What is required: What is needed is a faithful copy of all the records.

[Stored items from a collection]
********

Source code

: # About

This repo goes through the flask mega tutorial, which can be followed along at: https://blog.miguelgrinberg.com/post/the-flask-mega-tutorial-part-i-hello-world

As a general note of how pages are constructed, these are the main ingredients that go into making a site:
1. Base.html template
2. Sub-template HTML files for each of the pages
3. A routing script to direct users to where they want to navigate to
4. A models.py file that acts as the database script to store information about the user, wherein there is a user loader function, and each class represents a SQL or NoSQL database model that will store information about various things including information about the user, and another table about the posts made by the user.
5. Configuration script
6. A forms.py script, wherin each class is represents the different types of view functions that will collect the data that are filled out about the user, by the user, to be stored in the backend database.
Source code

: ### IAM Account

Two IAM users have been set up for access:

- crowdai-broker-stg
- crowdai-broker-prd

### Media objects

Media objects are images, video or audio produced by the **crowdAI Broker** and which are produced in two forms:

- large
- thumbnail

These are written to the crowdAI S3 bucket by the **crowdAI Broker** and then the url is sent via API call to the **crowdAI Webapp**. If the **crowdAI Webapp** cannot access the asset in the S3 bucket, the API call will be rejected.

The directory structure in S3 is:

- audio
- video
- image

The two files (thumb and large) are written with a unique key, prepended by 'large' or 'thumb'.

********

Exercise solution:
Source code

: # About

This repo goes through the flask mega tutorial, which can be followed along at: https://blog.miguelgrinberg.com/post/the-flask-mega-tutorial-part-i-hello-world

As a general note of how pages are constructed, these are the main ingredients that go into making a site:
1. Base.html template
2. Sub-template HTML files for each of the pages
3. A routing script to direct users to where they want to navigate to
4. A models.py file that acts as the database script to store information about the user, wherein there is a user loader function, and each class represents a SQL or NoSQL database model that will store information about various things including information about the user, and another table about the posts made by the user.
5. Configuration script
6. A forms.py script, wherin each class is represents the different types of view functions that will collect the data that are filled out about the user, by the user, to be stored in the backend database.
Source code

: ### IAM Account

Two IAM users have been set up for access:

- crowdai-broker-stg
- crowdai-broker-prd

### Media objects

Media objects are images, video or audio produced by the **crowdAI Broker** and which are produced in two forms:

- large
- thumbnail

These are written to the crowdAI S3 bucket by the **crowdAI Broker** and then the url is sent via API call to the **crowdAI Webapp**. If the **crowdAI Webapp** cannot access the asset in the S3 bucket, the API call will be rejected.

The directory structure in S3 is:

- audio
- video
- image

The two files (thumb and large) are written with a unique key, prepended by 'large' or 'thumb'.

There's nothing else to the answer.